Blog & Company News
Oct 26, 2010
Does Your Business Need a Mobile Website?
If you’re a person who follows technology news, you may have noticed that “mobile” pretty much dominates the chatter these days. The iPhone, first introduced in 2007, spurred an ever-increasing craze for mobile gadgetry, which can be explained by both innovation in smartphone technology and a head-on collision with another tech obsession. The tech obsession known as social media—blogs, Facebook, Twitter, Yelp, and location-based services, such as FourSquare—thrives on mobile platforms.
What are the implications of these technological advancements for small businesses? Does your business need a mobile website now? Or perhaps an iPhone app? An iPhone app and an Android app? What about an iPad app?
There is a difference between a mobile website and a mobile app.
A mobile website is just that—a website. It’s built just like any other website (i.e., in HTML) and is hosted on a web server somewhere, just as your “regular” website might be hosted at The Small Business Authority. The difference, however, is that a mobile website is optimized for a small screen.
For an example, compare ESPN’s regular website
to its mobile version
. If you’re on your PC right now and not your mobile phone, you’ll get the full effect of how dramatically different the two versions are. A mobile website will typically lay all of its navigation in a single, vertical column, and remove much of the pizzazz that you would normally see on a regular website. And when you visit a website that has a mobile version available, it will detect whether you’re on a mobile device, and then automatically route you to the appropriate version.

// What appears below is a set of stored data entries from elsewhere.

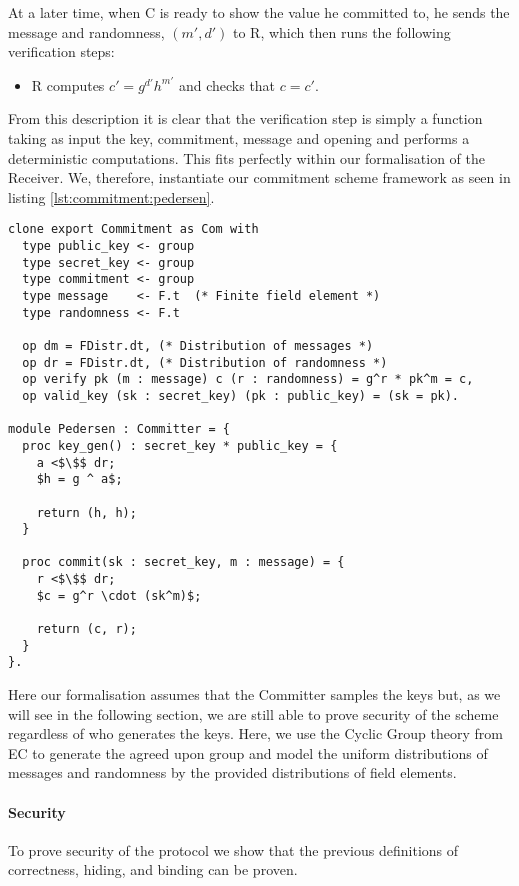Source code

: At a later time, when C is ready to show the value he committed to, he sends the
message and randomness, $(m',d')$ to R, which then runs the following
verification steps:
\begin{itemize}
  \item R computes $c' = g^{d'}h^{m'}$ and checks that $c = c'$.
\end{itemize}

From this description it is clear that the verification step is simply a
function taking as input the key, commitment, message and opening and performs a
deterministic computations. This fits perfectly within our formalisation of the
Receiver. We, therefore, instantiate our commitment scheme framework as seen in
listing \ref{lst:commitment:pedersen}.

\begin{lstlisting}[mathescape,label=lst:commitment:pedersen,caption=Pedersen instantiation]
clone export Commitment as Com with
  type public_key <- group
  type secret_key <- group
  type commitment <- group
  type message    <- F.t  (* Finite field element *)
  type randomness <- F.t

  op dm = FDistr.dt, (* Distribution of messages *)
  op dr = FDistr.dt, (* Distribution of randomness *)
  op verify pk (m : message) c (r : randomness) = g^r * pk^m = c,
  op valid_key (sk : secret_key) (pk : public_key) = (sk = pk).

module Pedersen : Committer = {
  proc key_gen() : secret_key * public_key = {
    a <$\$$ dr;
    $h = g ^ a$;

    return (h, h);
  }

  proc commit(sk : secret_key, m : message) = {
    r <$\$$ dr;
    $c = g^r \cdot (sk^m)$;

    return (c, r);
  }
}.

\end{lstlisting}

Here our formalisation assumes that the Committer samples the keys but, as we
will see in the following section, we are still able to prove security of the
scheme regardless of who generates the keys.
Here, we use the Cyclic Group theory from EC to generate the agreed upon group
and model the uniform distributions of messages and randomness by the provided
distributions of field elements.

\paragraph{Security}
To prove security of the protocol we show that the previous definitions of
correctness, hiding, and binding can be proven.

A mobile app, on the other hand, is a piece of software that is installed on your smartphone, just as, Microsoft Word is installed on your PC. Many of the most popular mobile apps are video games or social tools, like the Facebook app. There are also businesses that offer mobile apps as alternatives to their websites. For example, eBay Inc. has an iPhone app and a mobile website, both of which serve the same purpose.
Which one of these would best serve your needs: a mobile site, an app, or both?
The answer is, perhaps neither. Here’s why:
1. You sort of have a mobile website already.
If your business already has a “regular” website, you pretty much have a mobile website already, too. On most next-generation smartphones—the iPhone, Android, Palm Pre, or a recent Windows Mobile or BlackBerry—the included web browser can render a website in nearly the same fashion and quality as the web browser on your PC can. The main difference between a smartphone and a computer screen, of course, is the screen size. And as time goes on, mobile browsers will only get better and faster.
2. Your business type may not warrant the effort.
There are only so many apps that users are able and willing to have installed on their smartphones. Until recently, iPhone users could only have 180 apps installed at any given time. The most popular apps are games, social media tools, news, and utilities. Unless your business fits into one of these categories, you’ll want to really think about the return on investment before investing money in the creation of a mobile app.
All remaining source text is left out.